**Work instruction**
All records given below must be printed word for word.
[Opening Extracted material section]
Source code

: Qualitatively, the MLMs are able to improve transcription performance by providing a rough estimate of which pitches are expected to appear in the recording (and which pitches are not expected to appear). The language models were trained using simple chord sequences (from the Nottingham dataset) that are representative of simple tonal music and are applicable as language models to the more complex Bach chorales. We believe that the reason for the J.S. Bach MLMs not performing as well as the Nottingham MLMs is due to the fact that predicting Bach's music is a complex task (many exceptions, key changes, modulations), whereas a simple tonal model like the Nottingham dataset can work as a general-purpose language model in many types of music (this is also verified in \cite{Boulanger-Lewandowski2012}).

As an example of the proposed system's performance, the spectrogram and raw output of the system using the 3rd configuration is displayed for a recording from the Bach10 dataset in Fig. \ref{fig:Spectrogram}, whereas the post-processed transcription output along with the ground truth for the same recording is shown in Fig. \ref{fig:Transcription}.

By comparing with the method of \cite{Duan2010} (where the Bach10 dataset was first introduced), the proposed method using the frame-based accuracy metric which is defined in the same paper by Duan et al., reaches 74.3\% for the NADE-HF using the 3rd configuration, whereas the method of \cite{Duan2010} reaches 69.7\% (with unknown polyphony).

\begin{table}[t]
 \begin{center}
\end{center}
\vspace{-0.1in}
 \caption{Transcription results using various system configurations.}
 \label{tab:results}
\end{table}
[Closing Extracted material section]
**Solution to this task**
Source code

: Qualitatively, the MLMs are able to improve transcription performance by providing a rough estimate of which pitches are expected to appear in the recording (and which pitches are not expected to appear). The language models were trained using simple chord sequences (from the Nottingham dataset) that are representative of simple tonal music and are applicable as language models to the more complex Bach chorales. We believe that the reason for the J.S. Bach MLMs not performing as well as the Nottingham MLMs is due to the fact that predicting Bach's music is a complex task (many exceptions, key changes, modulations), whereas a simple tonal model like the Nottingham dataset can work as a general-purpose language model in many types of music (this is also verified in \cite{Boulanger-Lewandowski2012}).

As an example of the proposed system's performance, the spectrogram and raw output of the system using the 3rd configuration is displayed for a recording from the Bach10 dataset in Fig. \ref{fig:Spectrogram}, whereas the post-processed transcription output along with the ground truth for the same recording is shown in Fig. \ref{fig:Transcription}.

By comparing with the method of \cite{Duan2010} (where the Bach10 dataset was first introduced), the proposed method using the frame-based accuracy metric which is defined in the same paper by Duan et al., reaches 74.3\% for the NADE-HF using the 3rd configuration, whereas the method of \cite{Duan2010} reaches 69.7\% (with unknown polyphony).

\begin{table}[t]
 \begin{center}
\end{center}
\vspace{-0.1in}
 \caption{Transcription results using various system configurations.}
 \label{tab:results}
\end{table}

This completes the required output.